ART HISTORIAN AND CRITIC ROSALIND KRAUSS HAS a letter to the editor in the New York Times concerning theory, but not the post-structuralist, deconstructionist, and Lacanian variety that has long informed her influential writing, teaching, and editorial work at the journal October. This time she is weighing in on conspiracy theories. Because it’s a brief note, there’s no way to summarize it satisfactorily: best to just give it a read . Krauss aficionados will recall that she penned of her most trenchant essays, 1982’s “Sincerely Yours,” as a response to an October letter to the editor from Rodin scholar Albert Elsen, who objected to her analysis in “The Originality of the Avant-Garde.” Could there be a new project brewing? [The New York Times]
The Digest
The feminist mural in Madrid that far-right politicians have been attempting to paint over appears to be safe for now, after the city council passed a resolution to preserve it. A center-right party switched its position to keep the work in place. [The Guardian]
Slovenia’s nationalist prime minister, Janez Jansa, has been changing the leadership of major museums over the past year. [The New York Times]
Tania Bruguera was among a group of activists arrested in a protest in Havana on Wednesday. [The Art Newspaper]
In Germany, a debate is raging about whether a 300-year-old violin should be classified as “Nazi-looted property.” [Deutsche Welle]
Though Leon Black said he will step down as CEO of the Apollo investment firm, because of his ties to Jeffrey Epstein, there is no indication that he will be departing from his role as chairman of the Museum of Modern Art. [The New York Times]
Art collector and MoMA trustee Steve Cohen has reportedly seen his hedge fund, Point72, drop 15 percent this year amid the wild climb in GameStop stock. Point72 had money invested with Melvin Capital, which had been shorting the video-game retailer. [The New York Times]
The ambassador of the European Union to the United States, Stavros Lambrinidis, is displaying works from Baltimore’s American Visionary Art Museum in his home in Washington, D.C. [The Baltimore Sun]
Antony Gormley is reportedly concerned that renovation work on the A1 road in Great Britain could obstruct views of his Angel of the North outdoor sculpture. [The Guardian]
Meanwhile, Sir Antony is asking Britons to make an artwork at home as part of what is being billed as the biggest art exhibition in history. [BBC News]

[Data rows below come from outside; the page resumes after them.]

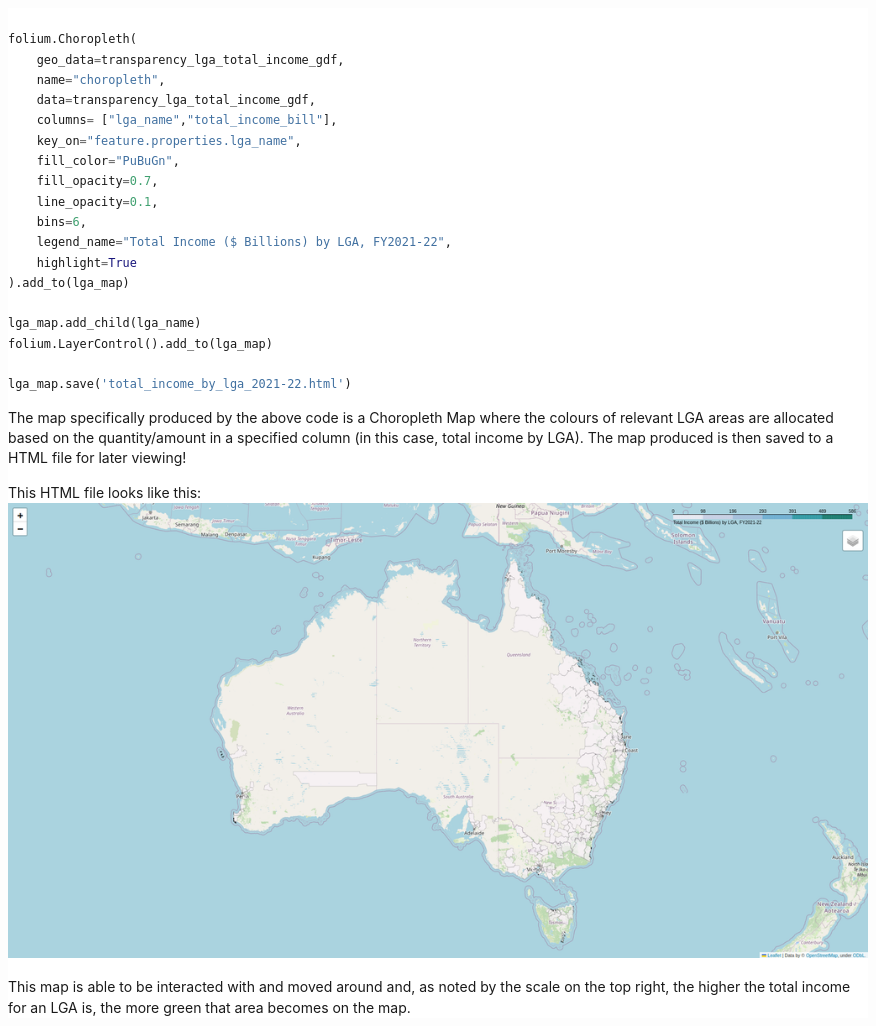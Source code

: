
 ```python

folium.Choropleth(
    geo_data=transparency_lga_total_income_gdf,
    name="choropleth",
    data=transparency_lga_total_income_gdf,
    columns= ["lga_name","total_income_bill"],
    key_on="feature.properties.lga_name",
    fill_color="PuBuGn",
    fill_opacity=0.7,
    line_opacity=0.1,
    bins=6,
    legend_name="Total Income ($ Billions) by LGA, FY2021-22",
    highlight=True
).add_to(lga_map)

lga_map.add_child(lga_name)
folium.LayerControl().add_to(lga_map)

lga_map.save('total_income_by_lga_2021-22.html')
```

The map specifically produced by the above code is a Choropleth Map where the colours of relevant LGA areas are allocated based on the quantity/amount in a specified column (in this case, total income by LGA). The map produced is then saved to a HTML file for later viewing!

This HTML file looks like this:
![Total Income by LGA Map](./total-income-map.png)

This map is able to be interacted with and moved around and, as noted by the scale on the top right, the higher the total income for an LGA is, the more green that area becomes on the map.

Drawings by the late artist Jason Polan are featured on a new line from Uniqlo. [The Cut]
Last January, Tessa Solomon’s wrote an obituary for Polan. [ARTnews]
The Hollywood memorabilia Profiles in History is becoming part of Heritage Auctions, with founder Joseph Maddalena taking the title of senior executive vice president. [Antique Trader]

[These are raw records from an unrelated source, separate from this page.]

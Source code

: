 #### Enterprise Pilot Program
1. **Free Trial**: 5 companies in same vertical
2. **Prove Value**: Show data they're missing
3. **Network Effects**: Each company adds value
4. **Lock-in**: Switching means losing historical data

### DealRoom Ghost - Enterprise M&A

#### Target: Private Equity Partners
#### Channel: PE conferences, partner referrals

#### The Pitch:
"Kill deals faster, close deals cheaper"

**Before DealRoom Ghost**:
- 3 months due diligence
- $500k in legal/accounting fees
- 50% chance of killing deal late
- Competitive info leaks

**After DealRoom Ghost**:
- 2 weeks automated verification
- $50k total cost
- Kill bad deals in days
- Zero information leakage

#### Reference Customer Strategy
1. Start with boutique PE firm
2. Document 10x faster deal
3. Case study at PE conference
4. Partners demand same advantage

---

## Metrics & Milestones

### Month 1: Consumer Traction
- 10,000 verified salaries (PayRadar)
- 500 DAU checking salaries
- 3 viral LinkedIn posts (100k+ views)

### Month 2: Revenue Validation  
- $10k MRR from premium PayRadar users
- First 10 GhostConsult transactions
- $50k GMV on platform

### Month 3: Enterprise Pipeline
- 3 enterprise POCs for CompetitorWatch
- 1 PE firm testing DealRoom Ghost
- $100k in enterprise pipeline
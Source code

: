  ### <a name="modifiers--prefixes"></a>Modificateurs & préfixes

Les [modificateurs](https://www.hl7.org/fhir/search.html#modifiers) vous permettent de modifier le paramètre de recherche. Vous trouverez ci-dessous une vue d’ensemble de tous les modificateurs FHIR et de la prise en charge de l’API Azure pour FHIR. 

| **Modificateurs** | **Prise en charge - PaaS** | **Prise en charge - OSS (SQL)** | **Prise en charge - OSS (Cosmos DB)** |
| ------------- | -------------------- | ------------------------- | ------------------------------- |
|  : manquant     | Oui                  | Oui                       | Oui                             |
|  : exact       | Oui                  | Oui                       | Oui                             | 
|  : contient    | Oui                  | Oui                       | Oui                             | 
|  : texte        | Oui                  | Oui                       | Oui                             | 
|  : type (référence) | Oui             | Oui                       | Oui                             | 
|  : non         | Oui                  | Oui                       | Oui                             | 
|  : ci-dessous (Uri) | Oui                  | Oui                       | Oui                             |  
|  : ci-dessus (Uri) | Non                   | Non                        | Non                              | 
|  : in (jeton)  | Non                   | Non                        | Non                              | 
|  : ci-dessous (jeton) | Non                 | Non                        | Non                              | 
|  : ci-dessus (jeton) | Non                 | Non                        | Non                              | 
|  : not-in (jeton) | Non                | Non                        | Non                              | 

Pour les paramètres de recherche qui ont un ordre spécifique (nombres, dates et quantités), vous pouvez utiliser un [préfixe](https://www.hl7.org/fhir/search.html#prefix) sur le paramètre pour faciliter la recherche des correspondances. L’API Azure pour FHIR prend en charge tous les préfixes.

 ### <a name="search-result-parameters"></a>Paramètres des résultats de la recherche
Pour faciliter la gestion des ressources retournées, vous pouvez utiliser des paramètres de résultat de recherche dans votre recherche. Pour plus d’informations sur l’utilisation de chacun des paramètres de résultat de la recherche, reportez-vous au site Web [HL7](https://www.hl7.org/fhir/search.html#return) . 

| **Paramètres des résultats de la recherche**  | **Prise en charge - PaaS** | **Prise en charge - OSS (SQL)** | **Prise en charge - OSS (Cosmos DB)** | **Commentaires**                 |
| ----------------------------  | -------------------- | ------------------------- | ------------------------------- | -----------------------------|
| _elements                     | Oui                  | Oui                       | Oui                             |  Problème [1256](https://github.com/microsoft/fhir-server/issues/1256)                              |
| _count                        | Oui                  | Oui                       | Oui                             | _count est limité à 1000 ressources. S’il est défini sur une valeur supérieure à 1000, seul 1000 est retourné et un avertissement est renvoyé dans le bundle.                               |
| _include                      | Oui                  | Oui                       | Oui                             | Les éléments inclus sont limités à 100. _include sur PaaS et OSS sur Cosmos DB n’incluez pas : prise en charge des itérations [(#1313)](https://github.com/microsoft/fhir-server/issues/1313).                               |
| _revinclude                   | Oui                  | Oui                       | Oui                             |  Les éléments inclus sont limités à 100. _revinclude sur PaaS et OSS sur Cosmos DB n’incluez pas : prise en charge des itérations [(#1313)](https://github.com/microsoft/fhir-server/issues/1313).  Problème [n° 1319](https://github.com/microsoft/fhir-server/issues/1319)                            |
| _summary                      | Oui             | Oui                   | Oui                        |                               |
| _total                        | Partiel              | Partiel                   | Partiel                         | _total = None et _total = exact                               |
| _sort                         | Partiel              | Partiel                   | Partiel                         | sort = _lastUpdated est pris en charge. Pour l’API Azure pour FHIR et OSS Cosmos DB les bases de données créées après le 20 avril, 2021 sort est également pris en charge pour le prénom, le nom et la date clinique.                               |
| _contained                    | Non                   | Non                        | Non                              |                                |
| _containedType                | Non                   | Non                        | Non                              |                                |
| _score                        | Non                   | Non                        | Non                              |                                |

The Tehran Museum of Contemporary will reopen after a two-year restoration with a show of Western artists who protested the Vietnam War. [Tehran Times]
The late comedian Jerry Stiller set aside funds in his will for Abrons Arts Center in New York. [Page Six]
Michaela Goade has become the first Native American artist to win the Caldecott Medal for children’s book illustrations. [CNN]
The Kicker
DELIVERING A POEM AT THE U.S. PRESIDENTIAL INAUGURATION earlier this month, Amanda Gorman instantly became one of the most famous poets in the world. Now a portrait of the 22-year-old writer, by the Ghanaian artist Raphael Adjetey Adjei Mayne, has been donated to her alma mater, Harvard University, Angelica Villa reports for Art Market Monitor. The piece was donated to the school by LGBTQ+ activist Amar Singh, and will be held by the school’s Hutchins Center for African & African American Research. New York gallery Ross-Sutton Gallery handled the deal. Have a look at the work at AAM. [Art Market Monitor]
Thank you for reading. We’ll see you tomorrow.